Source texts of formatted documents:

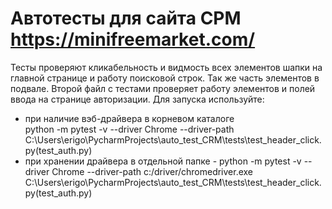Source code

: # Автотесты для сайта СРМ https://minifreemarket.com/
Тесты проверяют кликабельность и видмость всех элементов шапки на главной странице и работу поисковой строк. Так же часть элементов в подвале. Второй файл с тестами проверяет работу элементов и полей ввода на странице авторизации.
Для запуска используйте:
- при наличие вэб-драйвера в корневом каталоге  
python -m pytest -v --driver Chrome --driver-path C:\Users\erigo\PycharmProjects\auto_test_CRM\tests\test_header_click.py(test_auth.py)
- при хранении драйвера в отдельной папке - 
python -m pytest -v --driver Chrome --driver-path c:/driver/chromedriver.exe C:\Users\erigo\PycharmProjects\auto_test_CRM\tests\test_header_click.py(test_auth.py)
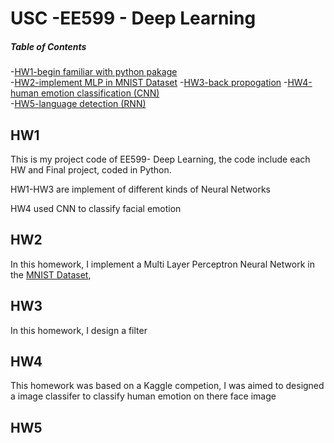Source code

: # USC -EE599 - Deep Learning

##### Table of Contents  
-[HW1-begin familiar with python pakage](#hw1)  
-[HW2-implement MLP in MNIST Dataset](#hw2) 
-[HW3-back propogation](#hw3) 
-[HW4-human emotion classification (CNN)](#hw4)   
-[HW5-language detection (RNN)](#hw5)   



## HW1

This is my project code of EE599- Deep Learning, the code include each HW and Final project, coded in Python.
<p>HW1-HW3 are implement of different kinds of Neural Networks </p>
HW4 used CNN to classify facial emotion 

## HW2

In this homework, I implement a Multi Layer Perceptron Neural Network in the [MNIST Dataset](http://yann.lecun.com/exdb/mnist/), 

## HW3
In this homework, I design a filter

## HW4
This homework was based on a Kaggle competion, I was aimed to designed a image classifer to classify human emotion on there face image

## HW5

What the exercise asks
Lines from the one containing "-[HW3-back propogation](#hw3)" through the final line of the entries above are to be output exactly; omit all others.

Response area
-[HW3-back propogation](#hw3) 
-[HW4-human emotion classification (CNN)](#hw4)   
-[HW5-language detection (RNN)](#hw5)   



## HW1

This is my project code of EE599- Deep Learning, the code include each HW and Final project, coded in Python.
<p>HW1-HW3 are implement of different kinds of Neural Networks </p>
HW4 used CNN to classify facial emotion 

## HW2

In this homework, I implement a Multi Layer Perceptron Neural Network in the [MNIST Dataset](http://yann.lecun.com/exdb/mnist/), 

## HW3
In this homework, I design a filter

## HW4
This homework was based on a Kaggle competion, I was aimed to designed a image classifer to classify human emotion on there face image

## HW5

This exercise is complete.